Unsettled boundary issues between the Hopi and Navajo remained an obstacle to
mineral leasing interests. The coal deposits were mostly located on the area
of the 1882 Reservation outside District 6. Boyden's Hopi government claimed
rights to the deposits within the 1882 Reservation it controlled. Littell's
Navajo government claimed the rights because the area was inhabited by Dineh.
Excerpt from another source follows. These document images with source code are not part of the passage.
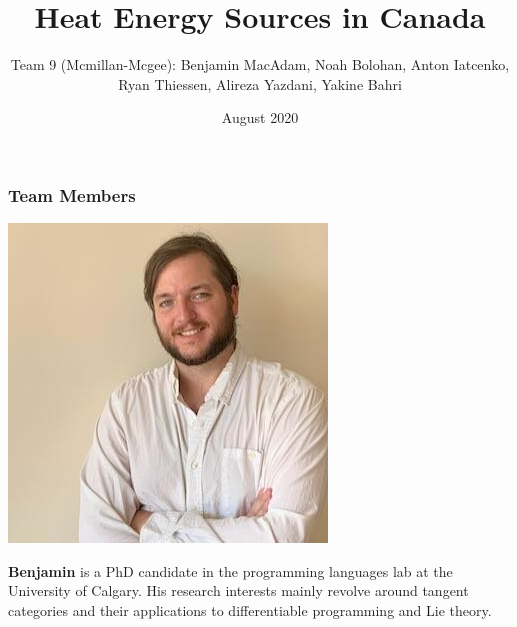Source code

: \documentclass{beamer}
\title{Heat Energy Sources in Canada}
\author[Team 9 (Mcmillan-Mcgee)]
{Team 9 (Mcmillan-Mcgee): Benjamin MacAdam, Noah Bolohan, Anton Iatcenko, Ryan Thiessen, Alireza Yazdani, Yakine Bahri}
\institute[]{Math\textsuperscript{Industry}}
\date{August 2020}
\begin{document}
\frame{\titlepage}


\begin{frame}
\frametitle{Team Members}

\begin{minipage}[c]{0.15\textwidth}
\includegraphics[width=\textwidth, trim={25pt 0pt 0pt 0pt}, clip]{TeamPics/Ben.jpg}
\end{minipage}\hspace{0.05\textwidth}%
\begin{minipage}[c]{0.8\textwidth}
{\small \textbf{Benjamin} is a PhD candidate in the programming languages lab at the University of Calgary. His research interests mainly revolve around tangent categories and their applications to differentiable programming and Lie theory. }
\end{minipage}


\end{frame}
\end{document}
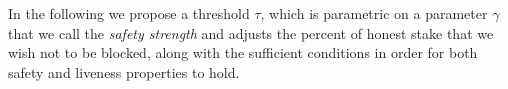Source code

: %		

In the following we propose a threshold $\tau$, which is parametric on a 
parameter $\gamma$ that we call the \emph{safety strength} and adjusts the 
percent of honest stake that we wish not to be blocked, along with the 
sufficient conditions in order for both 
safety and liveness properties to hold.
The lawyers filed a collusive lawsuit against each other in 1958 , each tribe
claiming the entire 1882 reservation. The 1962 Healing v Jones decision
designated District 6 as exclusive Hopi land, and the rest of the 1882
reservation as a Joint Use Area. The mineral rights to the Joint Use Area
would be divided between the two governments, and leases with Peabody Coal
were signed in 1966.

A lawsuit against the leasing was brought by traditional Hopi whose religion
forbade strip mining. The suit was dismissed for failure to join an
indispensable party (the Hopi tribe) that could not be joined due to
sovereign immunity. By its ruling, the Court simply avoided the claim that
the recognized government was fraudulently imposed.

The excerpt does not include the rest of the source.